By Trace Hentz (Wisconsin adoptee since 1958)
I want the readers to know how difficult it can be to search for a birthparent. If you are an adoptee, you already know!
One: You don't really get much help with the non-identifying information! Most states offer it free. Unless you're a psychic, you'll have no help to find BOTH SIDES of your family. Most of us were given up for adoption because our mother wasn't married. His name won't be in the paperwork, not usually.
Two: At age 18 an adoptee may request a search for birth parent(s) identity and location and a copy of his or her impounded birth certificate. There are conditions. I paid $75 for a court order and had to wait to see if the judge would release my file. The judge said YES - but he/she could have said NO. AND I already knew and listed my birth parents names and dates of their death. I knew all that information - yes - but I still wanted to read my file. I'M SO GLAD I GOT MY FILE!
Three: Reading about Wisconsin laws where I was adopted, the state would require AN AFFADAVIT - from both birthparents? Really? So they can find and contact my birthparent but not me? They are MY parents. This bureaucracy is completely ridiculous. Do you think they make it difficult so an adoptee will give up?
They didn't write these laws for adoptees. NO! They wrote them to make it next to impossible for an adoptee to find out anything.
DNA tests are becoming the norm for an adoptee so we can find relatives FASTER and with much less headache.
(My comments are in parenthesis)
Wisconsin: How the Law Affects Adoptees
- When an adoptee is 18 years old, he/she can request medical and genetic information about his/her birth relatives and non-identifying social history information.
(What good is that? Little help, very little hope.)
- Upon written notification from a licensed medical provider, the Department of Children and Families or another licensed adoption agency must make every effort to notify an adoptee, 18 years or older, if a birth parent(s) or sibling has developed a genetically transferable disease or condition.
(Now this would be a very scary situation, a letter or phone call you wouldn't expect. Why wasn't our medical information available to the adoptive parents at the time of birth?)

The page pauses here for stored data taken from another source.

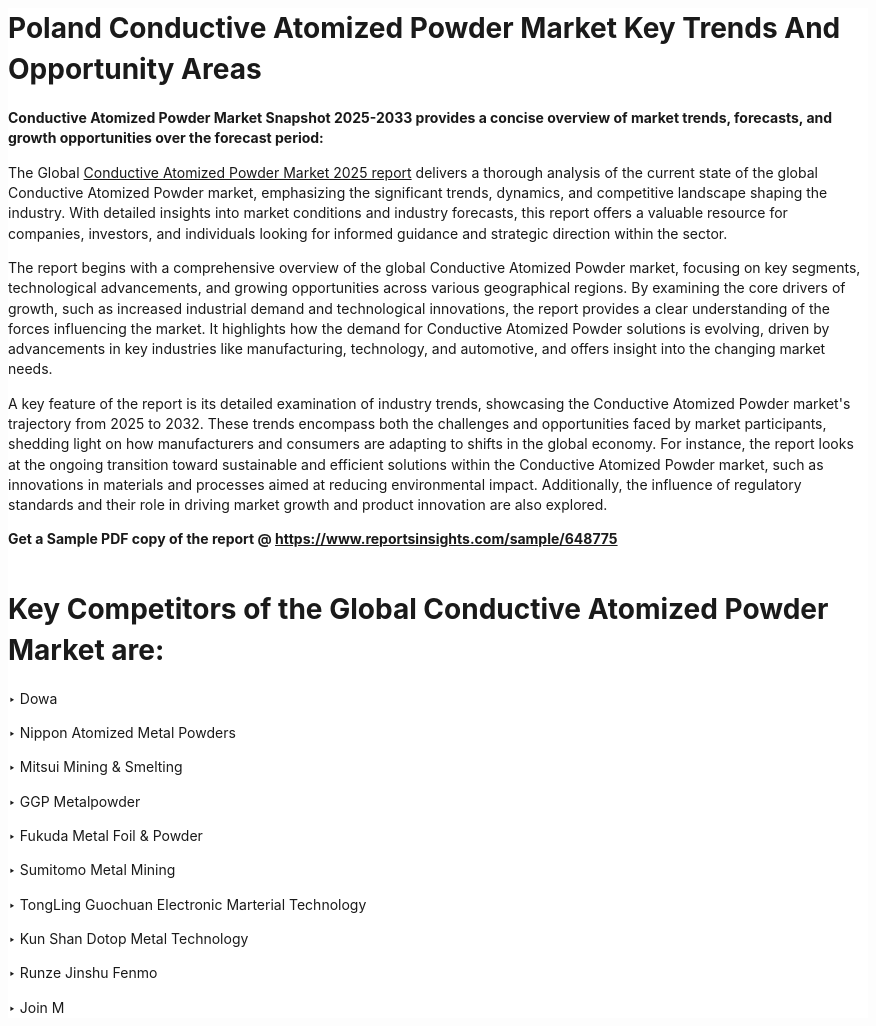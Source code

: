 # Poland Conductive Atomized Powder Market Key Trends And Opportunity Areas

<strong>Conductive Atomized Powder Market Snapshot 2025-2033 provides a concise overview of market trends, forecasts, and growth opportunities over the forecast period:</strong>

The Global <a href=https://www.reportsinsights.com/sample/648775>Conductive Atomized Powder Market 2025 report</a> delivers a thorough analysis of the current state of the global Conductive Atomized Powder market, emphasizing the significant trends, dynamics, and competitive landscape shaping the industry. With detailed insights into market conditions and industry forecasts, this report offers a valuable resource for companies, investors, and individuals looking for informed guidance and strategic direction within the sector.

The report begins with a comprehensive overview of the global Conductive Atomized Powder market, focusing on key segments, technological advancements, and growing opportunities across various geographical regions. By examining the core drivers of growth, such as increased industrial demand and technological innovations, the report provides a clear understanding of the forces influencing the market. It highlights how the demand for Conductive Atomized Powder solutions is evolving, driven by advancements in key industries like manufacturing, technology, and automotive, and offers insight into the changing market needs.

A key feature of the report is its detailed examination of industry trends, showcasing the Conductive Atomized Powder market's trajectory from 2025 to 2032. These trends encompass both the challenges and opportunities faced by market participants, shedding light on how manufacturers and consumers are adapting to shifts in the global economy. For instance, the report looks at the ongoing transition toward sustainable and efficient solutions within the Conductive Atomized Powder market, such as innovations in materials and processes aimed at reducing environmental impact. Additionally, the influence of regulatory standards and their role in driving market growth and product innovation are also explored.

<strong>Get a Sample PDF copy of the report @ <a href=https://www.reportsinsights.com/sample/648775>https://www.reportsinsights.com/sample/648775</a></strong>

# <strong>Key Competitors of the Global Conductive Atomized Powder Market are:</strong>

‣ Dowa

‣ Nippon Atomized Metal Powders

‣ Mitsui Mining & Smelting

‣ GGP Metalpowder

‣ Fukuda Metal Foil & Powder

‣ Sumitomo Metal Mining

‣ TongLing Guochuan Electronic Marterial Technology

‣ Kun Shan Dotop Metal Technology

‣ Runze Jinshu Fenmo

‣ Join M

- Also, at age 18 an adoptee may request a search for birth parent(s) identity and location and a copy of his or her impounded birth certificate.
(Impounded - really?)
- Identity and location of birth parent(s) will not be disclosed unless an affidavit of consent has been signed by birth parent(s). If a court has legally determined paternity, or the father's name appears on the impounded birth certificate, affidavits usually will be needed from both birth parents.
(THEY can find them? What if she remarried and changed her name? What if she doesn't admit who is the father? So many unknowns while the adoptee waits and WAITS!)
- If the birth parent(s) files the necessary affidavits of consent, identity and location of the birth parent(s) and the impounded birth certificate will be released upon request.
(How long will that take? How much will it cost an adoptee?)
- If affidavits of consent are not on file, a search for the birth parent(s) will be conducted. If located, the birth parent(s) has the option of signing an affidavit of consent to release identifying information.
(Obviously the state has resources to search for our parents - they have money to do that. Why should either birthparent consent to give me my own information? Why did the state law offer them that option? It's MY information. Why don't they end these archaic laws? The adoption industry makes BILLIONS of dollars. I do know its about making "forever families" and adoptees are simply the commodity. These laws protect the adoption agencies, the state and the adoptive parents.)